3 reasons why female-led African tech startups are still underfunded by investors -report

By | March 8, 2022

The report, which was prepared in collaboration with the World Bank’s Africa Gender Innovation Lab (GIL), found major disparities between male and female owned startups in Africa. Let’s bring you all the details.

Disproportionate funding of female-led African tech startups

After analyzing the funding deals that have taken place between 2013 and 2021, the report found that only 3% of all the billions that were invested into African startups went to female-owned startups. On the flip side, 76% of the total funding during the 8-year period went to startups led by all-male teams. The report noted that this is disproportionately small.

3 Factors responsible for the disparities

The report observed that female tech startup founders are noticeably fewer in certain subsectors like the fintech space, which is known to attract the most investments. There are more male founders competing with fewer female founders.

As a matter of fact, the few available female tech founders typically prefer to operate in sub-sectors like edtech and healthtech which do not receive a lot of attention from investors. But then again, even when female founders operate in sub-sectors that are under the investment radar of venture capital firms and other angel investors, they are still less likely to attract any funding compared to their male counterparts.
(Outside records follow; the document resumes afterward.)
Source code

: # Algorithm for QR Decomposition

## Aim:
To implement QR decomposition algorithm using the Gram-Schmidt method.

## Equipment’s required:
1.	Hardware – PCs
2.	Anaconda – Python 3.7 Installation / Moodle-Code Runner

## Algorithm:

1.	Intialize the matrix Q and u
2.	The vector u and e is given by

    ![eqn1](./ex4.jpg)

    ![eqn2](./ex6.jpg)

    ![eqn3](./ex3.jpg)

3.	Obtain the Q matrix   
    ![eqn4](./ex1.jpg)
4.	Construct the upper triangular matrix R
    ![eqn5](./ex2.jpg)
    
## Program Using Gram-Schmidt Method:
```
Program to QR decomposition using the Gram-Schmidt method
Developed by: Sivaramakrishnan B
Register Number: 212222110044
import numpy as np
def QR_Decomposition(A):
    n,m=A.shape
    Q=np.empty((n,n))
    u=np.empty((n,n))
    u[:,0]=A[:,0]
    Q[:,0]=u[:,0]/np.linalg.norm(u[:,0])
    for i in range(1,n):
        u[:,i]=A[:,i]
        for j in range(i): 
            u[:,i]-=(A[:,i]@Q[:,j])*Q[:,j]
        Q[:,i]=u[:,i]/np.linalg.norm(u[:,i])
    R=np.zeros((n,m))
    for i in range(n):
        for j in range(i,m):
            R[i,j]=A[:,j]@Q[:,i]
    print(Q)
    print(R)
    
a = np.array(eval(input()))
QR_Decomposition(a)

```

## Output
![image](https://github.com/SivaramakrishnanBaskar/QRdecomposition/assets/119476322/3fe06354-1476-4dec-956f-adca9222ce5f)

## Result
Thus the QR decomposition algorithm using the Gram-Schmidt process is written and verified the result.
Another factor responsible for the disparity in funding is that male and female founders typically choose different financing routes. For instance, the report found that female founders are likely to pitch for equity investments, unlike their male counterparts. Instead, female founders are more inclined to seek bank loans. Unfortunately, they hardly get any loans from the banks. Meanwhile, startups with all-male teams are most likely to attract both equity and debt financing.
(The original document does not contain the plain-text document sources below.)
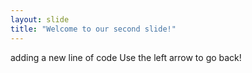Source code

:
 ```yaml
---
layout: slide
title: "Welcome to our second slide!"
---
```

adding a new line of code
Use the left arrow to go back!
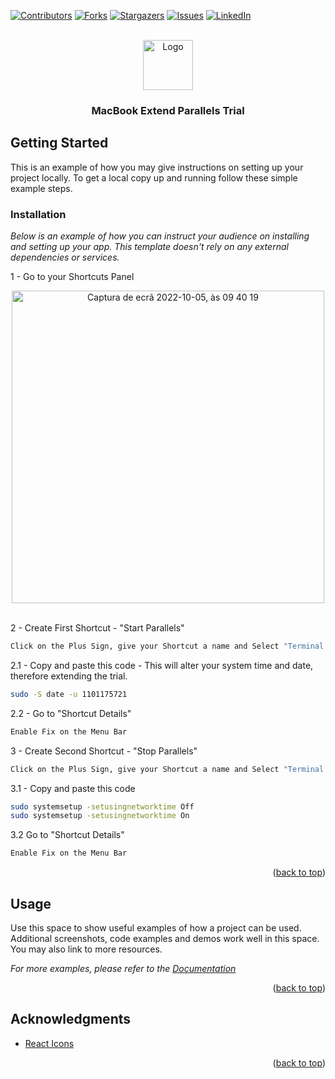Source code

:<a name="readme-top"></a>

<!-- PROJECT SHIELDS -->
[![Contributors][contributors-shield]][contributors-url]
[![Forks][forks-shield]][forks-url]
[![Stargazers][stars-shield]][stars-url]
[![Issues][issues-shield]][issues-url]
[![LinkedIn][linkedin-shield]][linkedin-url]


<!-- PROJECT LOGO -->
<br />
<div align="center">
  <a href="https://github.com/othneildrew/Best-README-Template">
    <img src="https://macx.ws/uploads/posts/2016-09/1474284106_parallels-desktop-12.png" alt="Logo" width="80" height="80">
  </a>

  <h3 align="center">MacBook Extend Parallels Trial</h3>
</div>

<!-- GETTING STARTED -->
## Getting Started

This is an example of how you may give instructions on setting up your project locally.
To get a local copy up and running follow these simple example steps.


### Installation

_Below is an example of how you can instruct your audience on installing and setting up your app. This template doesn't rely on any external dependencies or services._

1 - Go to your Shortcuts Panel

<div align="center">
  <img width="500" alt="Captura de ecrã 2022-10-05, às 09 40 19" src="https://user-images.githubusercontent.com/36825211/194018477-b19b47b4-d917-4d69-82d0-16510f4a31c4.png">
</div>

<br>

2 - Create First Shortcut - "Start Parallels"

   ```sh
   Click on the Plus Sign, give your Shortcut a name and Select "Terminal > Execute Shell Script"
   ```
   
2.1 - Copy and paste this code - This will alter your system time and date, therefore extending the trial.

   ```sh
   sudo -S date -u 1101175721 
   ```
 
2.2 - Go to "Shortcut Details" 

   ```sh
   Enable Fix on the Menu Bar
   ```
   
3 - Create Second Shortcut - "Stop Parallels"

   ```sh
   Click on the Plus Sign, give your Shortcut a name and Select "Terminal > Execute Shell Script"
   ```
   
3.1 - Copy and paste this code

   ```sh
   sudo systemsetup -setusingnetworktime Off
   sudo systemsetup -setusingnetworktime On
   ```
   
   3.2 Go to "Shortcut Details" 

   ```sh
   Enable Fix on the Menu Bar
   ```

<p align="right">(<a href="#readme-top">back to top</a>)</p>


<!-- USAGE EXAMPLES -->
## Usage

Use this space to show useful examples of how a project can be used. Additional screenshots, code examples and demos work well in this space. You may also link to more resources.

_For more examples, please refer to the [Documentation](https://example.com)_

<p align="right">(<a href="#readme-top">back to top</a>)</p>

<!-- ACKNOWLEDGMENTS -->
## Acknowledgments

* [React Icons](https://react-icons.github.io/react-icons/search)

<p align="right">(<a href="#readme-top">back to top</a>)</p>

<!-- MARKDOWN LINKS & IMAGES -->
<!-- https://www.markdownguide.org/basic-syntax/#reference-style-links -->
[contributors-shield]: https://img.shields.io/github/contributors/Goldenroot/MacBook-Extend-Parallels-Trial?style=for-the-badge
[contributors-url]: https://github.com/Goldenroot/MacBook-Extend-Parallels-Trial/graphs/contributors
[forks-shield]: https://img.shields.io/github/forks/Goldenroot/MacBook-Extend-Parallels-Trial.svg?style=for-the-badge
[forks-url]: https://github.com/Goldenroot/MacBook-Extend-Parallels-Trial/network/members
[stars-shield]: https://img.shields.io/github/stars/Goldenroot/MacBook-Extend-Parallels-Trial.svg?style=for-the-badge
[stars-url]: https://github.com/Goldenroot/MacBook-Extend-Parallels-Trial/stargazers
[issues-shield]: https://img.shields.io/github/issues/Goldenroot/MacBook-Extend-Parallels-Trial.svg?style=for-the-badge
[issues-url]: https://github.com/Goldenroot/MacBook-Extend-Parallels-Trial/issues
[linkedin-shield]: https://img.shields.io/badge/-LinkedIn-black.svg?style=for-the-badge&logo=linkedin&colorB=555
[linkedin-url]: https://linkedin.com/in/miguel2k1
The report also revealed that female startup founders are less confident in both their ability to pitch to investors and in their startups’ ability to grow. According to the report, this confidence gap exists even though a lot of the female founders are more educated than their male counterparts and even have better professional experiences.
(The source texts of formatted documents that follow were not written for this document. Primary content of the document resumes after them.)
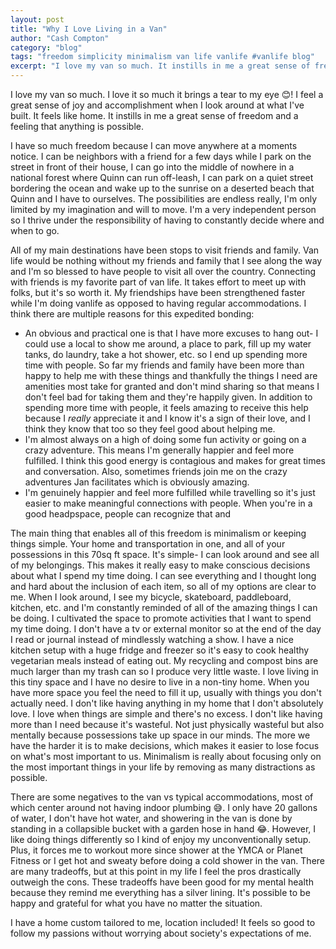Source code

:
 ```yaml
---
layout: post
title: "Why I Love Living in a Van"
author: "Cash Compton"
category: "blog"
tags: "freedom simplicity minimalism van life vanlife #vanlife blog"
excerpt: "I love my van so much. It instills in me a great sense of freedom and a feeling that anything is possible."
---
```


I love my van so much. I love it so much it brings a tear to my eye 😊! I feel a great sense of joy and accomplishment when I look around at what I've built. It feels like home. It instills in me a great sense of freedom and a feeling that anything is possible.

I have so much freedom because I can move anywhere at a moments notice. I can be neighbors with a friend for a few days while I park on the street in front of their house, I can go into the middle of nowhere in a national forest where Quinn can run off-leash, I can park on a quiet street bordering the ocean and wake up to the sunrise on a deserted beach that Quinn and I have to ourselves. The possibilities are endless really, I'm only limited by my imagination and will to move. I'm a very independent person so I thrive under the responsibility of having to constantly decide where and when to go.

All of my main destinations have been stops to visit friends and family. Van life would be nothing without my friends and family that I see along the way and I'm so blessed to have people to visit all over the country. Connecting with friends is my favorite part of van life. It takes effort to meet up with folks, but it's so worth it. My friendships have been strengthened faster while I'm doing vanlife as opposed to having regular accommodations. I think there are multiple reasons for this expedited bonding:

- An obvious and practical one is that I have more excuses to hang out- I could use a local to show me around, a place to park, fill up my water tanks, do laundry, take a hot shower, etc. so I end up spending more time with people. So far my friends and family have been more than happy to help me with these things and thankfully the things I need are amenities most take for granted and don't mind sharing so that means I don't feel bad for taking them and they're happily given. In addition to spending more time with people, it feels amazing to receive this help because I _really_ appreciate it and I know it's a sign of their love, and I think they know that too so they feel good about helping me.
- I'm almost always on a high of doing some fun activity or going on a crazy adventure. This means I'm generally happier and feel more fulfilled. I think this good energy is contagious and makes for great times and conversation. Also, sometimes friends join me on the crazy adventures Jan facilitates which is obviously amazing.
- I'm genuinely happier and feel more fulfilled while travelling so it's just easier to make meaningful connections with people. When you're in a good headpspace, people can recognize that and 

The main thing that enables all of this freedom is minimalism or keeping things simple. Your home and transportation in one, and all of your possessions in this 70sq ft space. It's simple- I can look around and see all of my belongings. This makes it really easy to make conscious decisions about what I spend my time doing. I can see everything and I thought long and hard about the inclusion of each item, so all of my options are clear to me. When I look around, I see my bicycle, skateboard, paddleboard, kitchen, etc. and I'm constantly reminded of all of the amazing things I can be doing. I cultivated the space to promote activities that I want to spend my time doing. I don't have a tv or external monitor so at the end of the day I read or journal instead of mindlessly watching a show. I have a nice kitchen setup with a huge fridge and freezer so it's easy to cook healthy vegetarian meals instead of eating out. My recycling and compost bins are much larger than my trash can so I produce very little waste. I love living in this tiny space and I have no desire to live in a non-tiny home. When you have more space you feel the need to fill it up, usually with things you don't actually need. I don't like having anything in my home that I don't absolutely love. I love when things are simple and there's no excess. I don't like having more than I need because it's wasteful. Not just physically wasteful but also mentally because possessions take up space in our minds. The more we have the harder it is to make decisions, which makes it easier to lose focus on what's most important to us. Minimalism is really about focusing only on the most important things in your life by removing as many distractions as possible.

There are some negatives to the van vs typical accommodations, most of which center around not having indoor plumbing 😅. I only have 20 gallons of water, I don't have hot water, and showering in the van is done by standing in a collapsible bucket with a garden hose in hand 😂. However, I like doing things differently so I kind of enjoy my unconventionally setup. Plus, it forces me to workout more since shower at the YMCA or Planet Fitness or I get hot and sweaty before doing a cold shower in the van. There are many tradeoffs, but at this point in my life I feel the pros drastically outweigh the cons. These tradeoffs have been good for my mental health because they remind me everything has a silver lining. It's possible to be happy and grateful for what you have no matter the situation.

I have a home custom tailored to me, location included! It feels so good to follow my passions without worrying about society's expectations of me.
“The ecosystem has been dominated by men for many years. The number of women involved in the tech startup ecosystem is small, and that is even possible because there has recently been a lot of push towards educating more African women in STEM courses. We decided to really try and put out the numbers because the idea of ​​this report is to try to inform more policy-making, more public and private enterprise engagement and more funding for female tech entrepreneurs,” said the Founder of Briter Bridges, Dario Guiliani, while explaining the report during an interview.

Some important points that were raised by the report

  • Why are female founders less likely to seek equity? Is it because they prefer to grow organically or because equity investors do not serve their needs adequately?
  • What role does gender bias play in fundraising in the African context? Some of the female founders that were surveyed for the report said gender bias is at play.
  • The report concluded by noting that while it’s important to encourage the establishment of more female-led tech startups, it’s also equally as important to support female-led tech ventures which already exist.